The recall() method is the key piece. Instead of loading everything, it scores candidates by importance × recency × semantic relevance, selects as many as fit within max_tokens, and returns a compact summary — not the raw file content. The agent gets a controlled-size context block, not an ever-growing dump.

Three scoring strategies are available: RECENCY (newest first), IMPORTANCE (score first), and BALANCED (default — combines both with semantic similarity).

Benchmarks

We ran benchmarks on Mac Mini with SQLite FTS5:

Operation	Latency
`remember()` write	~0.6ms
FTS5 search (116 nodes)	0.14ms
FTS5 search (1000 nodes)	0.16ms
`recall()` with token budget	0.11–0.28ms
Semantic search (sentence-transformers, hot)	~5.6ms

FTS5 is fast and essentially O(1) at these scales. Semantic search is significantly slower on CPU — useful for fuzzy matching but not needed for most recall queries.

The FUSE Layer

The Python API is clean, but it means writing code to interact with your memory. The real unlock is a FUSE filesystem: mount AVM at /tmp/avm, then use standard shell tools.

avm mount /tmp/avm --daemon

# Write a memory
echo "RSI > 70 → exit" > /tmp/avm/memory/private/akashi/rsi_rule.md

# Read it back
cat /tmp/avm/memory/private/akashi/rsi_rule.md

# Search (virtual node)
cat /tmp/avm/:search?RSI

# Token-budget recall
cat /tmp/avm/:recall?query=NVDA+risk&max_tokens=2000

# Metadata
cat /tmp/avm/:stats

The virtual nodes (:search, :recall, :stats, :meta, :tags) are the clever part — they're not real files but FUSE-readable endpoints. Reading :recall?query=X triggers the full scoring and synthesis pipeline and returns the result as file content.

Debugging macFUSE

Getting FUSE working on macOS took most of today. The bug chain:

Problem 1: FUSE wouldn't mount at all.

FUSE error: 1
RuntimeError: 1
No FUSE in mount table

fuse_main_real() returned 1 with no useful error. Root cause: the macFUSE kernel extension needs explicit approval in System Settings → Privacy & Security. The extension was installed but not authorized. After approval and a reboot, FUSE mounted — but only partially.

Problem 2: ls blocked indefinitely.

[getattr] / → OK
[getattr] /.DS_Store → ENOENT (expected)
ls (blocked, never returns)

getattr was working but readdir was never called. The fix: macFUSE requires opendir and releasedir methods to be implemented, otherwise readdir is silently not invoked. Fusepy doesn't document this clearly. Adding two stub implementations unblocked everything:

def opendir(self, path):
    return 0

def releasedir(self, path, fh):
    pass

Problem 3: Mount status detection broken.

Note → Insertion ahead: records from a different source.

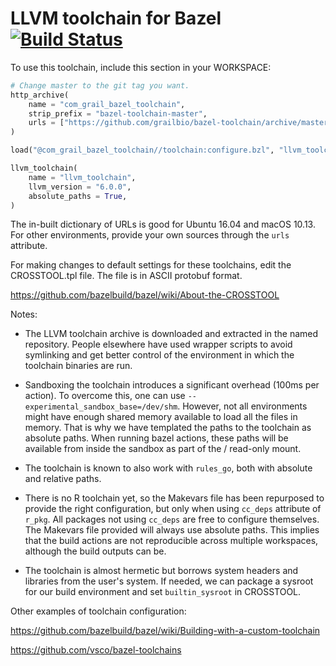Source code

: LLVM toolchain for Bazel [![Build Status](https://travis-ci.org/grailbio/bazel-toolchain.svg?branch=master)](https://travis-ci.org/grailbio/bazel-toolchain)
=================

To use this toolchain, include this section in your WORKSPACE:
```python
# Change master to the git tag you want.
http_archive(
    name = "com_grail_bazel_toolchain",
    strip_prefix = "bazel-toolchain-master",
    urls = ["https://github.com/grailbio/bazel-toolchain/archive/master.tar.gz"],
)

load("@com_grail_bazel_toolchain//toolchain:configure.bzl", "llvm_toolchain")

llvm_toolchain(
    name = "llvm_toolchain",
    llvm_version = "6.0.0",
    absolute_paths = True,
)
```

The in-built dictionary of URLs is good for Ubuntu 16.04 and macOS 10.13. For
other environments, provide your own sources through the `urls` attribute.

For making changes to default settings for these toolchains, edit the
CROSSTOOL.tpl file. The file is in ASCII protobuf format.

https://github.com/bazelbuild/bazel/wiki/About-the-CROSSTOOL

Notes:

- The LLVM toolchain archive is downloaded and extracted in the named
  repository.  People elsewhere have used wrapper scripts to avoid symlinking
  and get better control of the environment in which the toolchain binaries are
  run.

- Sandboxing the toolchain introduces a significant overhead (100ms per
  action). To overcome this, one can use
  `--experimental_sandbox_base=/dev/shm`.  However, not all environments might
  have enough shared memory available to load all the files in memory. That is
  why we have templated the paths to the toolchain as absolute paths. When
  running bazel actions, these paths will be available from inside the sandbox
  as part of the / read-only mount.

- The toolchain is known to also work with `rules_go`, both with absolute and
  relative paths.

- There is no R toolchain yet, so the Makevars file has been repurposed to
  provide the right configuration, but only when using `cc_deps` attribute of
  `r_pkg`. All packages not using `cc_deps` are free to configure themselves.
  The Makevars file provided will always use absolute paths. This implies that
  the build actions are not reproducible across multiple workspaces, although
  the build outputs can be.

- The toolchain is almost hermetic but borrows system headers and libraries
  from the user's system. If needed, we can package a sysroot for our build
  environment and set `builtin_sysroot` in CROSSTOOL.

Other examples of toolchain configuration:

https://github.com/bazelbuild/bazel/wiki/Building-with-a-custom-toolchain

https://github.com/vsco/bazel-toolchains

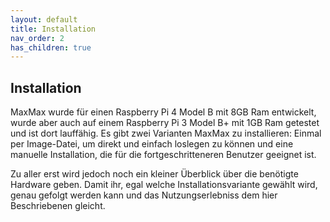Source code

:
 ```yaml
---
layout: default
title: Installation
nav_order: 2
has_children: true
---
```



## Installation
MaxMax wurde für einen Raspberry Pi 4 Model B mit 8GB Ram entwickelt, wurde aber auch auf einem Raspberry Pi 3 Model B+ mit 1GB Ram getestet und ist dort lauffähig. 
Es gibt zwei Varianten MaxMax zu installieren: Einmal per Image-Datei, um direkt und einfach loslegen zu können und eine manuelle Installation, die für die fortgeschritteneren Benutzer geeignet ist. 

Zu aller erst wird jedoch noch ein kleiner Überblick über die benötigte Hardware geben. Damit ihr, egal welche Installationsvariante gewählt wird, genau gefolgt werden kann und das Nutzungserlebniss dem hier Beschriebenen gleicht.
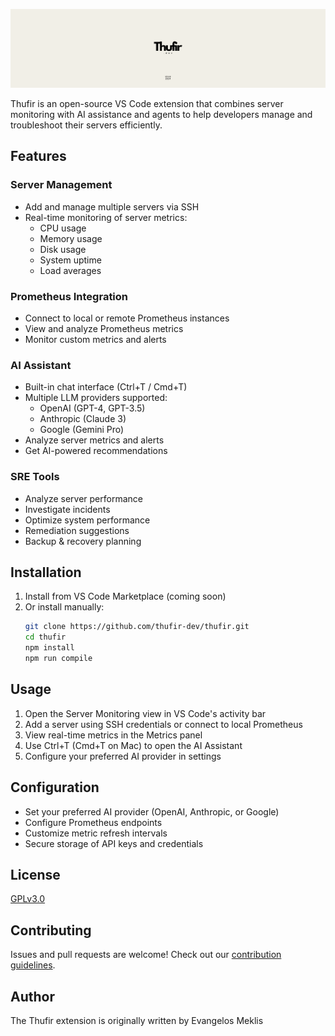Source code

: ![Thufir](resources/thufir_readme.png)

Thufir is an open-source VS Code extension that combines server monitoring with AI assistance and agents to help developers manage and troubleshoot their servers efficiently.

## Features

### Server Management
- Add and manage multiple servers via SSH
- Real-time monitoring of server metrics:
  - CPU usage
  - Memory usage
  - Disk usage
  - System uptime
  - Load averages

### Prometheus Integration
- Connect to local or remote Prometheus instances
- View and analyze Prometheus metrics
- Monitor custom metrics and alerts

### AI Assistant
- Built-in chat interface (Ctrl+T / Cmd+T)
- Multiple LLM providers supported:
  - OpenAI (GPT-4, GPT-3.5)
  - Anthropic (Claude 3)
  - Google (Gemini Pro)
- Analyze server metrics and alerts
- Get AI-powered recommendations

### SRE Tools
- Analyze server performance
- Investigate incidents
- Optimize system performance
- Remediation suggestions
- Backup & recovery planning

## Installation

1. Install from VS Code Marketplace (coming soon)
2. Or install manually:
   ```bash
   git clone https://github.com/thufir-dev/thufir.git
   cd thufir
   npm install
   npm run compile
   ```

## Usage

1. Open the Server Monitoring view in VS Code's activity bar
2. Add a server using SSH credentials or connect to local Prometheus
3. View real-time metrics in the Metrics panel
4. Use Ctrl+T (Cmd+T on Mac) to open the AI Assistant
5. Configure your preferred AI provider in settings

## Configuration

- Set your preferred AI provider (OpenAI, Anthropic, or Google)
- Configure Prometheus endpoints
- Customize metric refresh intervals
- Secure storage of API keys and credentials

## License

[GPLv3.0](LICENSE)

## Contributing

Issues and pull requests are welcome! Check out our [contribution guidelines](CONTRIBUTING.md).

## Author

The Thufir extension is originally written by Evangelos Meklis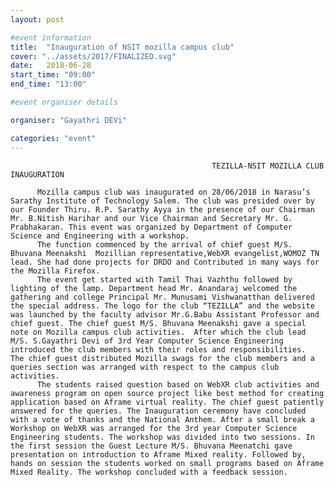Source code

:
 ```yaml
---
layout: post

#event information
title:  "Inauguration of NSIT mozilla campus club"
cover: "../assets/2017/FINALIZED.svg"
date:   2018-06-28
start_time: "09:00"
end_time: "13:00"

#event organiser details

organiser: "Gayathri DEVi"

categories: "event"
---
```


                                                 TEZILLA-NSIT MOZILLA CLUB INAUGURATION
                                                 
          Mozilla campus club was inaugurated on 28/06/2018 in Narasu’s Sarathy Institute of Technology Salem. The club was presided over by our Founder Thiru. R.P. Sarathy Ayya in the presence of our Chairman Mr. B.Nitish Harihar and our Vice Chairman and Secretary Mr. G. Prabhakaran. This event was organized by Department of Computer Science and Engineering with a workshop.
          The function commenced by the arrival of chief guest M/S. Bhuvana Meenakshi  Mozillian representative,WebXR evangelist,WOMOZ TN lead. She had done projects for DRDO and Contributed in many ways for the Mozilla Firefox.
          The event get started with Tamil Thai Vazhthu followed by lighting of the lamp. Department head Mr. Anandaraj welcomed the gathering and college Principal Mr. Munusami Vishwanatthan delivered the special address. The logo for the club “TEZILLA” and the website was launched by the faculty advisor Mr.G.Babu Assistant Professor and chief guest. The chief guest M/S. Bhuvana Meenakshi gave a special note on Mozilla campus club activities.  After which the club lead M/S. S.Gayathri Devi of 3rd Year Computer Science Engineering introduced the club members with their roles and responsibilities.  The chief guest distributed Mozilla swags for the club members and a queries section was arranged with respect to the campus club activities.
          The students raised question based on WebXR club activities and awareness program on open source project like best method for creating application based on Aframe virtual reality. The chief guest patiently answered for the queries. The Inauguration ceremony have concluded with a vote of thanks and the National Anthem. After a small break a Workshop on WebXR was arranged for the 3rd year Computer Science Engineering students. The workshop was divided into two sessions. In the first session the Guest Lecture M/S. Bhuvana Meenatchi gave presentation on introduction to Aframe Mixed reality. Followed by, hands on session the students worked on small programs based on Aframe Mixed Reality. The workshop concluded with a feedback session.
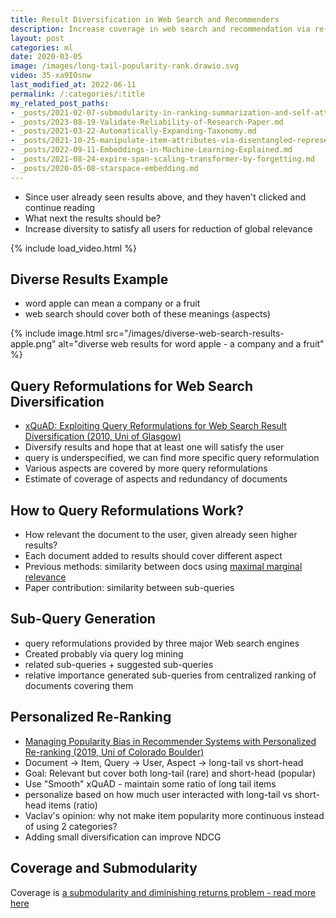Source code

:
 ```yaml
---
title: Result Diversification in Web Search and Recommenders
description: Increase coverage in web search and recommendation via re-ranking diversification factor
layout: post
categories: ml
date: 2020-03-05
image: /images/long-tail-popularity-rank.drawio.svg
video: 35-xa9IOsnw
last_modified_at: 2022-06-11
permalink: /:categories/:title
my_related_post_paths:
- _posts/2021-02-07-submodularity-in-ranking-summarization-and-self-attention.md
- _posts/2023-08-19-Validate-Reliability-of-Research-Paper.md
- _posts/2021-03-22-Automatically-Expanding-Taxonomy.md
- _posts/2021-10-25-manipulate-item-attributes-via-disentangled-representation.md
- _posts/2022-09-11-Embeddings-in-Machine-Learning-Explained.md
- _posts/2021-08-24-expire-span-scaling-transformer-by-forgetting.md
- _posts/2020-05-08-starspace-embedding.md
---
```




- Since user already seen results above, and they haven't clicked and continue reading
- What next the results should be?
- Increase diversity to satisfy all users for reduction of global relevance

{% include load_video.html %}


## Diverse Results Example
- word apple can mean a company or a fruit
- web search should cover both of these meanings (aspects)

{% include image.html src="/images/diverse-web-search-results-apple.png" alt="diverse web results for word apple - a company and a fruit" %}


## Query Reformulations for Web Search Diversification
- [xQuAD: Exploiting Query Reformulations for Web Search Result Diversification (2010, Uni of Glasgow)](https://www.ra.ethz.ch/cdstore/www2010/www/p881.pdf)
- Diversify results and hope that at least one will satisfy the user
- query is underspecified, we can find more specific query reformulation
- Various aspects are covered by more query reformulations
- Estimate of coverage of aspects and redundancy of documents


## How to Query Reformulations Work?
- How relevant the document to the user, given already seen higher results?
- Each document added to results should cover different aspect
- Previous methods: similarity between docs using [maximal marginal relevance](/ml/submodularity-in-ranking-summarization-and-self-attention)
- Paper contribution: similarity between sub-queries


## Sub-Query Generation
- query reformulations provided by three major Web search engines
- Created probably via query log mining 
- related sub-queries + suggested sub-queries
- relative importance generated sub-queries from centralized ranking of documents covering them


## Personalized Re-Ranking
- [Managing Popularity Bias in Recommender Systems with Personalized Re-ranking (2019, Uni of Colorado Boulder)](https://arxiv.org/pdf/1901.07555.pdf)
- Document → Item, Query → User, Aspect → long-tail vs short-head
- Goal: Relevant but cover both long-tail (rare) and short-head (popular)
- Use "Smooth" xQuAD - maintain some ratio of long tail items
- personalize based on how much user interacted with long-tail vs short-head items (ratio)
- Vaclav's opinion: why not make item popularity more continuous instead of using 2 categories?
- Adding small diversification can improve NDCG


## Coverage and Submodularity
Coverage is [a submodularity and diminishing returns problem - read more here](/ml/submodularity-in-ranking-summarization-and-self-attention)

After daemon mode was working, avm status showed "stale" even when mounted. The code used mount to check mount status, but on macOS, mount isn't in the default $PATH for subprocesses — it's at /sbin/mount. One-line fix.

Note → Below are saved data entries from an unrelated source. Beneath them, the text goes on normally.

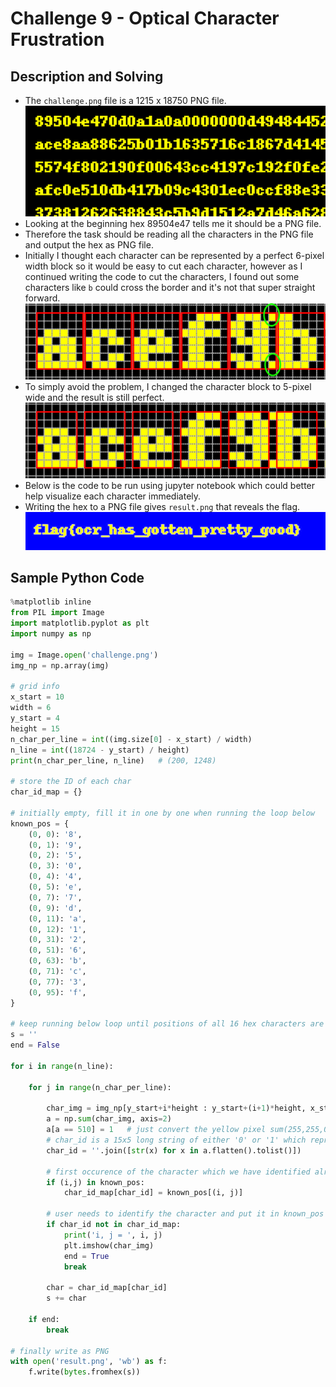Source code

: # Challenge 9 - Optical Character Frustration

## Description and Solving
- The `challenge.png` file is a 1215 x 18750 PNG file.
![alt text](challenge_zoomed_in.png)
- Looking at the beginning hex 89504e47 tells me it should be a PNG file.
- Therefore the task should be reading all the characters in the PNG file and output the hex as PNG file.
- Initially I thought each character can be represented by a perfect 6-pixel width block so it would be easy to cut each character, however as I continued writing the code to cut the characters, I found out some characters like `b` could cross the border and it's not that super straight forward.
![alt text](6-pixel.png)
- To simply avoid the problem, I changed the character block to 5-pixel wide and the result is still perfect.
![alt text](5-pixel.png)
- Below is the code to be run using jupyter notebook which could better help visualize each character immediately.
- Writing the hex to a PNG file gives `result.png` that reveals the flag.
![alt text](result_cropped.png)

## Sample Python Code
```python
%matplotlib inline
from PIL import Image
import matplotlib.pyplot as plt
import numpy as np

img = Image.open('challenge.png')
img_np = np.array(img)

# grid info
x_start = 10
width = 6
y_start = 4
height = 15
n_char_per_line = int((img.size[0] - x_start) / width)
n_line = int((18724 - y_start) / height)
print(n_char_per_line, n_line)   # (200, 1248)

# store the ID of each char
char_id_map = {}

# initially empty, fill it in one by one when running the loop below
known_pos = {
    (0, 0): '8',
    (0, 1): '9',
    (0, 2): '5',
    (0, 3): '0',
    (0, 4): '4',
    (0, 5): 'e',
    (0, 7): '7',
    (0, 9): 'd',
    (0, 11): 'a',
    (0, 12): '1',
    (0, 31): '2',
    (0, 51): '6',
    (0, 63): 'b',
    (0, 71): 'c',
    (0, 77): '3',
    (0, 95): 'f',
}

# keep running below loop until positions of all 16 hex characters are filled in above
s = ''
end = False

for i in range(n_line):

    for j in range(n_char_per_line):

        char_img = img_np[y_start+i*height : y_start+(i+1)*height, x_start+j*width : x_start+(j+1)*width-1]
        a = np.sum(char_img, axis=2)
        a[a == 510] = 1   # just convert the yellow pixel sum(255,255,0) to 1 for short ID purpose
        # char_id is a 15x5 long string of either '0' or '1' which represents each pixel of the character
        char_id = ''.join([str(x) for x in a.flatten().tolist()])

        # first occurence of the character which we have identified already
        if (i,j) in known_pos:
            char_id_map[char_id] = known_pos[(i, j)]

        # user needs to identify the character and put it in known_pos dict
        if char_id not in char_id_map:
            print('i, j = ', i, j)
            plt.imshow(char_img)
            end = True
            break

        char = char_id_map[char_id]        
        s += char

    if end:
        break

# finally write as PNG
with open('result.png', 'wb') as f:
    f.write(bytes.fromhex(s))
```
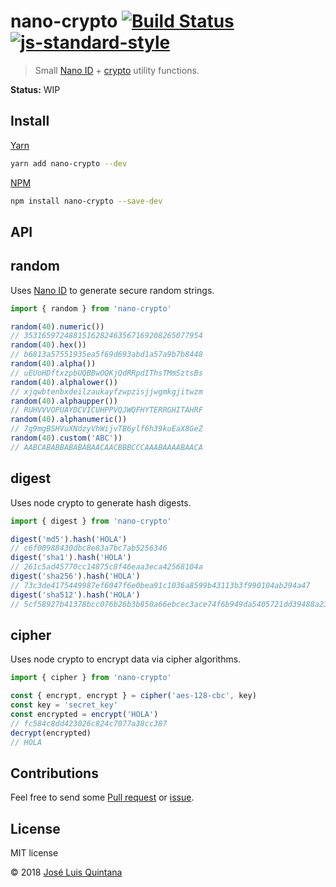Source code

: # nano-crypto [![Build Status](https://travis-ci.org/joseluisq/nano-crypto.svg?branch=master)](https://travis-ci.org/joseluisq/nano-crypto) [![js-standard-style](https://img.shields.io/badge/code%20style-standard-brightgreen.svg)](http://standardjs.com/)

> Small [Nano ID](https://github.com/ai/nanoid) + [crypto](https://nodejs.org/api/crypto.html) utility functions.

__Status:__ WIP

## Install

[Yarn](https://github.com/yarnpkg/)

```sh
yarn add nano-crypto --dev
```

[NPM](https://www.npmjs.com/)

```sh
npm install nano-crypto --save-dev
```

## API

## random

Uses [Nano ID](https://github.com/ai/nanoid) to generate secure random strings.

```js
import { random } from 'nano-crypto'

random(40).numeric())
// 3531659724881516282463567169208265077954
random(40).hex())
// b6813a57551935ea5f69d693abd1a57a9b7b8448
random(40).alpha())
// uEUoHDftxzpbUQBBwOQKjQdRRpdIThsTMmSztsBs
random(40).alphalower())
// xjqwbtenbxdeilzaukayfzwpzisjjwgmkgjitwzm
random(40).alphaupper())
// RUHVVVOPUAYDCVICUHPPVQJWQFHYTERRGHITAHRF
random(40).alphanumeric())
// 7g9mgBSHVuXNdzyVhWijvTB6ylf6h39kuEaX8GeZ
random(40).custom('ABC'))
// AABCABABBABABABAACAACBBBCCCAAABAAAABAACA
```

## digest

Uses node crypto to generate hash digests. 

```js
import { digest } from 'nano-crypto'

digest('md5').hash('HOLA')
// c6f00988430dbc8e83a7bc7ab5256346
digest('sha1').hash('HOLA')
// 261c5ad45770cc14875c8f46eaa3eca42568104a
digest('sha256').hash('HOLA')
// 73c3de4175449987ef6047f6e0bea91c1036a8599b43113b3f990104ab294a47
digest('sha512').hash('HOLA')
// 5cf58927b41378bcc076b26b3b850a66ebcec3ace74f6b949da5405721dd39488a238f5afff793b5125038bb1dd7184c1c11c47f4844d1ccbb310c9c75893b65
```

## cipher

Uses node crypto to encrypt data via cipher algorithms.

```js
import { cipher } from 'nano-crypto'

const { encrypt, encrypt } = cipher('aes-128-cbc', key)
const key = 'secret_key'
const encrypted = encrypt('HOLA')
// fc584c8dd423026c824c7077a38cc387
decrypt(encrypted)
// HOLA
```

## Contributions
Feel free to send some [Pull request](https://github.com/joseluisq/nano-crypto/pulls) or [issue](https://github.com/joseluisq/nano-crypto/issues).

## License
MIT license

© 2018 [José Luis Quintana](http://git.io/joseluisq)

Problem 4: fusepy not in required dependencies.

fusepy>=3.0 was listed as an optional dependency in pyproject.toml. Installing via pip install avm would skip it, causing ModuleNotFoundError: No module named 'fuse'. Moved to required deps.

After all four fixes, the full test suite ran clean:

:meta ✓  :tags ✓  :stats ✓  :search ✓  :recall ✓
daemon mode ✓  persistence ✓  file read/write ✓

What's Next

The async embedding queue design we discussed: remember() writes content immediately, a background thread generates embeddings, and recall() falls back to FTS if the embedding isn't ready yet. This keeps writes at <1ms while eventually enabling semantic search without blocking the caller.

Test coverage is at 49% today (up from 40%). The remaining gaps are mcp_server.py (0%), providers/* (~20%), and permissions.py (34%).

The goal is for agents to treat memory like a filesystem — because that's exactly what it is.